Segment Start: INFORMATION SHOWN
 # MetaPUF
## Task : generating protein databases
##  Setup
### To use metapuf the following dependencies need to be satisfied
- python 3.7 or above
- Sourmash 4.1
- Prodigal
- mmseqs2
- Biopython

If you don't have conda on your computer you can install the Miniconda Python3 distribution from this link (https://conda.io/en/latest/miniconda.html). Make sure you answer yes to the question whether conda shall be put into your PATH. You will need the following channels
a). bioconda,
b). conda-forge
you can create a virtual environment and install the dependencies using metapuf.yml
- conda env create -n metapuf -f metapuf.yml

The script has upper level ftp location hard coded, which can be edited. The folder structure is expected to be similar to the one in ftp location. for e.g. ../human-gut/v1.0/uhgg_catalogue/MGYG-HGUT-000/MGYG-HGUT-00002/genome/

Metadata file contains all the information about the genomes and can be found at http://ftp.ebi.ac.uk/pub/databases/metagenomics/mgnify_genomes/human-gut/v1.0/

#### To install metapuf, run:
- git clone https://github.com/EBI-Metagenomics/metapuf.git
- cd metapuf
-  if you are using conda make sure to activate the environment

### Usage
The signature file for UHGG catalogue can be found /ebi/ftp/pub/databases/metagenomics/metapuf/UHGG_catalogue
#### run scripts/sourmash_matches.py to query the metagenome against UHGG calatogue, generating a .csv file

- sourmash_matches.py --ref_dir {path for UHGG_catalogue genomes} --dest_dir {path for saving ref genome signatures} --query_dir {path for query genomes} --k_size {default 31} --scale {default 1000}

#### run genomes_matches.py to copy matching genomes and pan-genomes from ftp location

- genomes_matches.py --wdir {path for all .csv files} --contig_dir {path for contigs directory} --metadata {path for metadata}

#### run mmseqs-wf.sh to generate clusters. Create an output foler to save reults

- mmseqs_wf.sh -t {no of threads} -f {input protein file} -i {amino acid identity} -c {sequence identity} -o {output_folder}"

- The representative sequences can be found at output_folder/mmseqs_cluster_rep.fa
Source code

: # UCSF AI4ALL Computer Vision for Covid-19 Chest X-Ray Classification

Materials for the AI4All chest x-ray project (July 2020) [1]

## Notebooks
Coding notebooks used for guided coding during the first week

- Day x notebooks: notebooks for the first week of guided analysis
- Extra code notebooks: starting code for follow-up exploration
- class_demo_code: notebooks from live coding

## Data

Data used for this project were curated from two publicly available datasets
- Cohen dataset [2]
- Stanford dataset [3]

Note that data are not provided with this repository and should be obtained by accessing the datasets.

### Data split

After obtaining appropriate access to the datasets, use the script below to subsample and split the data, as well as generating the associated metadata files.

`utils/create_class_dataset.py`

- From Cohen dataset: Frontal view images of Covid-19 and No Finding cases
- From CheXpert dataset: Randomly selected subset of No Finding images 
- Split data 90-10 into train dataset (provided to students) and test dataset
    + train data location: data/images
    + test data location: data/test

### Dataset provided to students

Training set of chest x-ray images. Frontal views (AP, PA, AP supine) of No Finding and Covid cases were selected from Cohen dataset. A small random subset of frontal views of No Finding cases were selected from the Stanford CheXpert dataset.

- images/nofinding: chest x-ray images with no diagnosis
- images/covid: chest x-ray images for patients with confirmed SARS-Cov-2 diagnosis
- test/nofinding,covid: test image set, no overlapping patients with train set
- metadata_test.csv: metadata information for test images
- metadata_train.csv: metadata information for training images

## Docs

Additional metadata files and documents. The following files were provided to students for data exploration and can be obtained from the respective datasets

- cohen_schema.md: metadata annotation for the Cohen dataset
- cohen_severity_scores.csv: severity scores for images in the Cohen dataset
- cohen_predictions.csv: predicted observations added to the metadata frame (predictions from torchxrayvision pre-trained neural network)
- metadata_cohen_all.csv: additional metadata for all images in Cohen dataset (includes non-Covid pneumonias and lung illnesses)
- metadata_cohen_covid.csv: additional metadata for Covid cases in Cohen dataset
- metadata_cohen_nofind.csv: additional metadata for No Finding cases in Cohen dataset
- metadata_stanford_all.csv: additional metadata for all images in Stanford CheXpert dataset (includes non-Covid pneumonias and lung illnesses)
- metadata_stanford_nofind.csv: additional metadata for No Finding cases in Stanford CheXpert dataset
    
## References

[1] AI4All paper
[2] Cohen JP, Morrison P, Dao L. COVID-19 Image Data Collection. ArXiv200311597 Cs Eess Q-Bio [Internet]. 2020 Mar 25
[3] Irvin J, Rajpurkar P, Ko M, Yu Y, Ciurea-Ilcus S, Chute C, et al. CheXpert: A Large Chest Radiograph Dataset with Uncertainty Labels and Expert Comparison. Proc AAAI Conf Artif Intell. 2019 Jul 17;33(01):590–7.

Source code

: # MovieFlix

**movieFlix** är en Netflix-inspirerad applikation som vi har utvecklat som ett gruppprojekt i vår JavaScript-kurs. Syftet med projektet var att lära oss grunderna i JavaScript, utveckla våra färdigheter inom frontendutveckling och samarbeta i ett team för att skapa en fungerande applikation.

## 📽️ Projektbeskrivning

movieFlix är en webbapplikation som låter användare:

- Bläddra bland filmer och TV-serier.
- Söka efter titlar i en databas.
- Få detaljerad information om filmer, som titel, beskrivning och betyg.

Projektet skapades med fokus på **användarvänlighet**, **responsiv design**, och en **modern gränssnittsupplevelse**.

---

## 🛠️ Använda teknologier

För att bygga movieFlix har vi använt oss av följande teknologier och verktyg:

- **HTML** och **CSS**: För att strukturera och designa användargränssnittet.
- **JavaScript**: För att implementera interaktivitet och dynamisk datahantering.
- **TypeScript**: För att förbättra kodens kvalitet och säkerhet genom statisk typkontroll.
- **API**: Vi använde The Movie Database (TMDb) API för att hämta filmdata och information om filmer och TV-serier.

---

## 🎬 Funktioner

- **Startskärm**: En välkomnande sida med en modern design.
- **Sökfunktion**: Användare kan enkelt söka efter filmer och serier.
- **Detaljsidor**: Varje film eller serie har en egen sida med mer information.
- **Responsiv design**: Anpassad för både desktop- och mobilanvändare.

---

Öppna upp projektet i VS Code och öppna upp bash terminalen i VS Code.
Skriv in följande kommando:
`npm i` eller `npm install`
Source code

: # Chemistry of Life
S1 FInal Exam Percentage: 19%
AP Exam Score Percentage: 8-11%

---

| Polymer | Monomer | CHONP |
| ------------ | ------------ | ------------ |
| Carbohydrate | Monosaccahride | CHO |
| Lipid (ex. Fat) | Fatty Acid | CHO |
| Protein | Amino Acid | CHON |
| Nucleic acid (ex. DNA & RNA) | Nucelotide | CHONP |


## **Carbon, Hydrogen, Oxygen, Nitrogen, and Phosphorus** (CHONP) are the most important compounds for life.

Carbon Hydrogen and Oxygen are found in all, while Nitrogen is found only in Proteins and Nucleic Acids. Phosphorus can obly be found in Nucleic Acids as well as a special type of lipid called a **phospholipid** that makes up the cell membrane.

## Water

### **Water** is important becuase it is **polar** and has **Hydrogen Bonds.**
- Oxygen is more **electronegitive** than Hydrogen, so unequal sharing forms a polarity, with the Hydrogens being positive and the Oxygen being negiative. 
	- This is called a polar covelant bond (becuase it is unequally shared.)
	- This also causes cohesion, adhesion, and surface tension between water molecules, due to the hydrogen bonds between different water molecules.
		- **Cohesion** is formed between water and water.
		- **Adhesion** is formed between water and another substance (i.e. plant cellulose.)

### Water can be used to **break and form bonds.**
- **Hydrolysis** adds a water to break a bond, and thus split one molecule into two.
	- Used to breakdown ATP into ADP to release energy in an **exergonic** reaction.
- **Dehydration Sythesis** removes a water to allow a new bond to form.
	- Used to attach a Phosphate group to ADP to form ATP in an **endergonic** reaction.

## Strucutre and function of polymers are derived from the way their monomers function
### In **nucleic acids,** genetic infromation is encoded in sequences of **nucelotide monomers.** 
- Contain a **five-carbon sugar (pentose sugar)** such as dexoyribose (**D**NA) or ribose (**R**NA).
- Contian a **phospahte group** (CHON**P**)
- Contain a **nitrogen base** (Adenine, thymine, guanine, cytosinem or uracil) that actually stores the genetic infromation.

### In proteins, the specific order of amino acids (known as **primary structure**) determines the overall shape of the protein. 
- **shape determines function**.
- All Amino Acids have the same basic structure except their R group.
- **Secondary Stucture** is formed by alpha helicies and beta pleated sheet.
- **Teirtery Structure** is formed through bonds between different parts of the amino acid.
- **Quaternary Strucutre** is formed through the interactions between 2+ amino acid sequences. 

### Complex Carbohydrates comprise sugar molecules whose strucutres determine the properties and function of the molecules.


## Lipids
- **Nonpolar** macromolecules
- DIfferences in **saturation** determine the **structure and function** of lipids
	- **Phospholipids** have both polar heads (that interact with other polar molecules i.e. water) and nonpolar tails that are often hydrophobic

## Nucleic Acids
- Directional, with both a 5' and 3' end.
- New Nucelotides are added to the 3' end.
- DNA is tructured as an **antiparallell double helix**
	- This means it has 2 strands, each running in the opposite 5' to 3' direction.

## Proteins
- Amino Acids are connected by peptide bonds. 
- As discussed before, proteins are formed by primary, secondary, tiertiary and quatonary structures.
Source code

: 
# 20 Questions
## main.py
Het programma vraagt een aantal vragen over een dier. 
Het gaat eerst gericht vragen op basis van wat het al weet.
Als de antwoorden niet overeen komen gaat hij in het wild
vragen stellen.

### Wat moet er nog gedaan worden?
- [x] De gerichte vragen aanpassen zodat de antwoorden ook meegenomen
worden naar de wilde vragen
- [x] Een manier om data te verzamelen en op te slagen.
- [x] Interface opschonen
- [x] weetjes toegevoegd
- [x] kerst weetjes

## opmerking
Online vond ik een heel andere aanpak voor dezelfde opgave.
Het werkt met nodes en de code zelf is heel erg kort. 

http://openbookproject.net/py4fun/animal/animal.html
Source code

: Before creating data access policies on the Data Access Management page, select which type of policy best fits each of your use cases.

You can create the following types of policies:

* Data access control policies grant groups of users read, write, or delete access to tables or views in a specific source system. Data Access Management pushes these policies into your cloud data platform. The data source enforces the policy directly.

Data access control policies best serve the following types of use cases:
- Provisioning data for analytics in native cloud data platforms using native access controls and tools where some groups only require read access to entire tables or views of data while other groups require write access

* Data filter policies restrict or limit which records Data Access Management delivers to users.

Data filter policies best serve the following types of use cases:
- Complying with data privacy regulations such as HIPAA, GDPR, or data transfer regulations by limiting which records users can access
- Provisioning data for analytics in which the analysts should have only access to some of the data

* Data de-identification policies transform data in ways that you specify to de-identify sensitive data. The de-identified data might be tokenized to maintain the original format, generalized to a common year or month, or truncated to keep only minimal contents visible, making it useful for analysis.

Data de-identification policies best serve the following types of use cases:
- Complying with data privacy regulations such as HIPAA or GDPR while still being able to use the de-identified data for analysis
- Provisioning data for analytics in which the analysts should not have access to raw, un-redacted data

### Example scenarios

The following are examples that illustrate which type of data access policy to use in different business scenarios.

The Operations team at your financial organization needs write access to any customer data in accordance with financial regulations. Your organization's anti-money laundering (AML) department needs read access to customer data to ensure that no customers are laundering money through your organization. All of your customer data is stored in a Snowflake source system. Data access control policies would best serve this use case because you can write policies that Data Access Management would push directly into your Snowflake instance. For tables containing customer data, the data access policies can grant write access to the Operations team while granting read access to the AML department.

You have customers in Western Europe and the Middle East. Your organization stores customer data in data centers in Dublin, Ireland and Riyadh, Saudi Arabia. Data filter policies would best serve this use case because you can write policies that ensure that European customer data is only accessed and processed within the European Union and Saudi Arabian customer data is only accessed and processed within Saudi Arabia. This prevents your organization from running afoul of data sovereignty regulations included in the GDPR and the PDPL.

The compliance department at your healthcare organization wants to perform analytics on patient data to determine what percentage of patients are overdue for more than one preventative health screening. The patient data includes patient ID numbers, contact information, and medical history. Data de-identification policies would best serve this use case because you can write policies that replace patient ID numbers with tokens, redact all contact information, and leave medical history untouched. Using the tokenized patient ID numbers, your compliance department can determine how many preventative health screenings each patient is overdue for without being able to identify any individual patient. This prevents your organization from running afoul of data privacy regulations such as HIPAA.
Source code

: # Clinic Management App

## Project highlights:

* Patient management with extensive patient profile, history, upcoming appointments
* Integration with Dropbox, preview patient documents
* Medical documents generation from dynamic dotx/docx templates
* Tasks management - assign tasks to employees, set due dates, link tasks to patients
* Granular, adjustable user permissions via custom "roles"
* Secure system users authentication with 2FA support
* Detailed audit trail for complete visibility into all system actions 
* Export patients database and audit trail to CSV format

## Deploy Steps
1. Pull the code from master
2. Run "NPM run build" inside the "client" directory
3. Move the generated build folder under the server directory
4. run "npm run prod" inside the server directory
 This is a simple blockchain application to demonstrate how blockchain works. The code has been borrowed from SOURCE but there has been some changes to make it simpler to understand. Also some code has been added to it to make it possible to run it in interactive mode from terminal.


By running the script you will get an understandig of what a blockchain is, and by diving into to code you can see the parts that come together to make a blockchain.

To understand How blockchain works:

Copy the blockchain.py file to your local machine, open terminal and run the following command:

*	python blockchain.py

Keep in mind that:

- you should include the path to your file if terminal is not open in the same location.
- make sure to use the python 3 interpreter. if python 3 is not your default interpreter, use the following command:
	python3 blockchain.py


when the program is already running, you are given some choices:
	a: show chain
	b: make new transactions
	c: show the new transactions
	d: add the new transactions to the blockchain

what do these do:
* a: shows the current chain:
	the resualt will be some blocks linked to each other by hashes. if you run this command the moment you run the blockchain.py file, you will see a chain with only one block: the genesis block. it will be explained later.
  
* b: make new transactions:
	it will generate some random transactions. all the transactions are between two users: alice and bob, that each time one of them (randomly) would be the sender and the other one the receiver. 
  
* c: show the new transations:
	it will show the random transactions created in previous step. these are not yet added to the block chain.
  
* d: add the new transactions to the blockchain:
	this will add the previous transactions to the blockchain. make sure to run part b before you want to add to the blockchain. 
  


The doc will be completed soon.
Segment End: INFORMATION SHOWN
● **ABOUT THIS TASK**
What lines of the data contain the string "their"? List them.

● **RESULT FOR THIS EXERCISE**
## Strucutre and function of polymers are derived from the way their monomers function
- All Amino Acids have the same basic structure except their R group.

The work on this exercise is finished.